Online experimentation in the behavioral sciences has advanced considerably since its introduction at the 1996 Society for Computers in Psychology (SCiP) conference in Chicago, IL (Reips, 2021). One methodological domain that has shown particular promise in moving online is eye tracking. Traditionally, eye-tracking studies required controlled laboratory settings equipped with specialized and costly hardware—a process that is both resource- and time-intensive. More recently, however, a growing body of research has shown that eye tracking can be successfully adapted to online environments (e.g., Bogdan et al., 2024; Bramlett & Wiener, 2024; James et al., 2025; Özsoy et al., 2023; Prystauka et al., 2024; Slim et al., 2024; Slim & Hartsuiker, 2023; Van der Cruyssen et al., 2023; Vos et al., 2022; Yang & Krajbich, 2021).

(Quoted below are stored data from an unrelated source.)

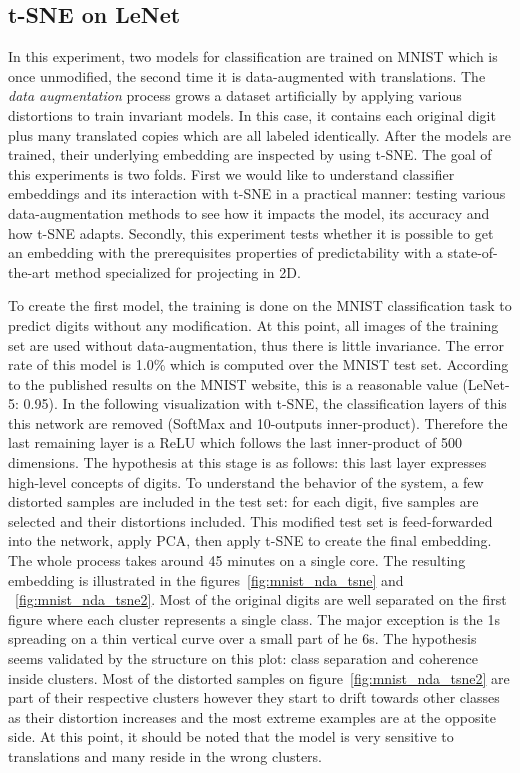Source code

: \documentclass[a4paper,12pt]{report}
\begin{document}

\subsection{t-SNE on LeNet}

In this experiment, two models for classification are trained on MNIST which is once unmodified, the second time it is data-augmented with translations.
The {\em data augmentation} process grows a dataset artificially by applying various distortions to train invariant models.
In this case, it contains each original digit plus many translated copies which are all labeled identically.
After the models are trained, their underlying embedding are inspected by using t-SNE.
The goal of this experiments is two folds.
First we would like to understand classifier embeddings and its interaction with t-SNE in a practical manner: testing various data-augmentation methods to see how it impacts the model, its accuracy and how t-SNE adapts.
Secondly, this experiment tests whether it is possible to get an embedding with the prerequisites properties of predictability with a state-of-the-art method specialized for projecting in 2D.

To create the first model, the training is done on the MNIST classification task to predict digits without any modification.
At this point, all images of the training set are used without data-augmentation, thus there is little invariance.
The error rate of this model is 1.0\% which is computed over the MNIST test set.
According to the published results on the MNIST website, this is a reasonable value (LeNet-5: 0.95)\cite{mnist_web}.
In the following visualization with t-SNE, the classification layers of this this network are removed (SoftMax and 10-outputs inner-product).
Therefore the last remaining layer is a ReLU which follows the last inner-product of 500 dimensions.
The hypothesis at this stage is as follows: this last layer expresses high-level concepts of digits.
To understand the behavior of the system, a few distorted samples are included in the test set: for each digit, five samples are selected and their distortions included.
This modified test set is feed-forwarded into the network, apply PCA, then apply t-SNE to create the final embedding.
The whole process takes around 45 minutes on a single core.
The resulting embedding is illustrated in the figures~\ref{fig:mnist_nda_tsne} and ~\ref{fig:mnist_nda_tsne2}.
Most of the original digits are well separated on the first figure where each cluster represents a single class.
The major exception is the 1s spreading on a thin vertical curve over a small part of he 6s.
The hypothesis seems validated by the structure on this plot: class separation and coherence inside clusters.
Most of the distorted samples on figure~\ref{fig:mnist_nda_tsne2} are part of their respective clusters however they start to drift towards other classes as their distortion increases and the most extreme examples are at the opposite side.
At this point, it should be noted that the model is very sensitive to translations and many reside in the wrong clusters.
\end{document}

By leveraging standard webcameras, researchers can now record eye movements remotely, making it possible to collect data from virtually any location at any time. This shift not only enhances scalability, but also broadens access to more diverse and representative participant samples.

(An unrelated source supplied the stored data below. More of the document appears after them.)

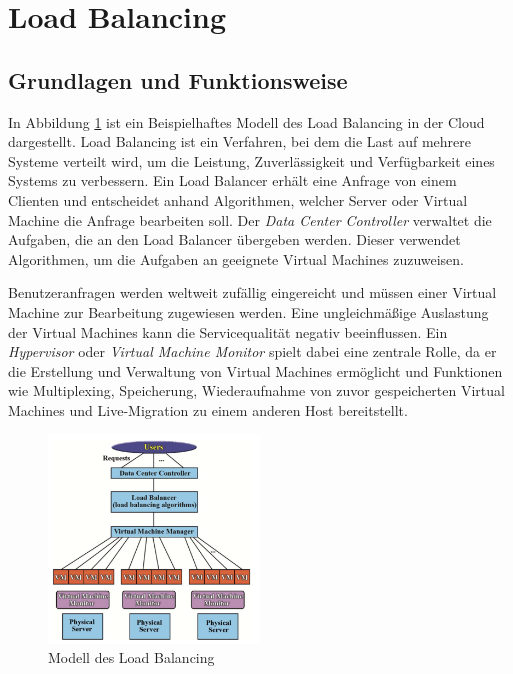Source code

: \documentclass[a4paper,12pt]{article}
\let\stdsection\section
\renewcommand\section{\newpage\stdsection}
\begin{document}
\section{Load Balancing}
\subsection{Grundlagen und Funktionsweise}
In Abbildung \ref{fig:LoadBalancing} ist ein Beispielhaftes Modell des Load Balancing in der Cloud dargestellt. Load Balancing ist ein Verfahren, bei dem die Last auf mehrere Systeme verteilt wird, um die Leistung, Zuverlässigkeit und Verfügbarkeit eines Systems zu verbessern.
Ein Load Balancer erhält eine Anfrage von einem Clienten und entscheidet anhand Algorithmen, welcher Server oder Virtual Machine die Anfrage bearbeiten soll. 
Der \textit{Data Center Controller} verwaltet die Aufgaben, die an den Load Balancer übergeben werden. Dieser verwendet Algorithmen, um die Aufgaben an geeignete Virtual Machines zuzuweisen.

Benutzeranfragen werden weltweit zufällig eingereicht und müssen einer Virtual Machine zur Bearbeitung zugewiesen werden. Eine ungleichmäßige Auslastung der Virtual Machines kann die Servicequalität negativ beeinflussen. Ein \textit{Hypervisor} oder \textit{Virtual Machine Monitor} spielt dabei eine zentrale Rolle, da er die Erstellung und Verwaltung von Virtual Machines ermöglicht und Funktionen wie Multiplexing, Speicherung, Wiederaufnahme von zuvor gespeicherten Virtual Machines und Live-Migration zu einem anderen Host bereitstellt. \cite[S. 2]{LoadBalancing}

\begin{figure}[h]
    \centering
    \includegraphics[width=0.5\textwidth]{images/Load_Balancing.png}
    \caption{Modell des Load Balancing \cite[S. 2]{LoadBalancing}}
    \label{fig:LoadBalancing}
\end{figure}
\end{document}
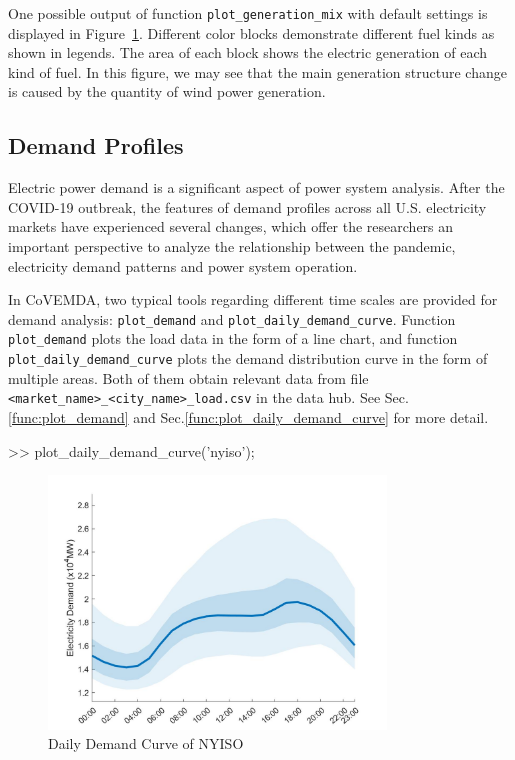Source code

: \documentclass[10pt]{article}
\newcommand{\covemda}{CoVEMDA}
\numberwithin{equation}{section}
\numberwithin{table}{section}
\numberwithin{figure}{section}
\begin{document}
One possible output of function \verb!plot_generation_mix! with default settings is displayed in Figure~\ref{fig:vis_1}. Different color blocks demonstrate different fuel kinds as shown in legends. The area of each block shows the electric generation of each kind of fuel. In this figure, we may see that the main generation structure change is caused by the quantity of wind power generation.



\subsection{Demand Profiles}

Electric power demand is a significant aspect of power system analysis. After the COVID-19 outbreak, the features of demand profiles across all U.S. electricity markets have experienced several changes, which offer the researchers an important perspective to analyze the relationship between the pandemic, electricity demand patterns and power system operation.

In \covemda{}, two typical tools regarding different time scales are provided for demand analysis: \verb!plot_demand! and \verb!plot_daily_demand_curve!. Function \verb!plot_demand! plots the load data in the form of a line chart, and function \verb!plot_daily_demand_curve! plots the demand distribution curve in the form of multiple areas. Both of them obtain relevant data from file \verb!<market_name>_<city_name>_load.csv! in the data hub. See Sec.\ref{func:plot_demand} and Sec.\ref{func:plot_daily_demand_curve} for more detail.

\begin{Code}
>> plot_daily_demand_curve('nyiso');
\end{Code}

\begin{figure}
  \centering
  \noindent\includegraphics[width=0.8\textwidth]{figures/visualization_plot_daily_demand_curve.jpg}
  \caption{Daily Demand Curve of NYISO} \label{fig:vis_1}
\end{figure}
\end{document}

Webcam-based eye tracking has become an increasingly viable and accessible method for behavioral research. Implementation typically requires only a standard computing device (e.g., laptop, desktop, tablet, or smartphone) equipped with a built-in or external webcam. Data are collected through a web browser running dedicated software capable of recording and estimating gaze position in real time. This accessibility has been further enhanced by the integration of webcam-based eye tracking into several established experimental platforms, including Gorilla (Anwyl-Irvine et al., 2019), PsychoPy/PsychoJS (Peirce et al., 2019), jsPsych (Leeuw, 2014), PCIbex (Zehr & Schwarz, 2022), and Labvanced (Kaduk et al., 2023).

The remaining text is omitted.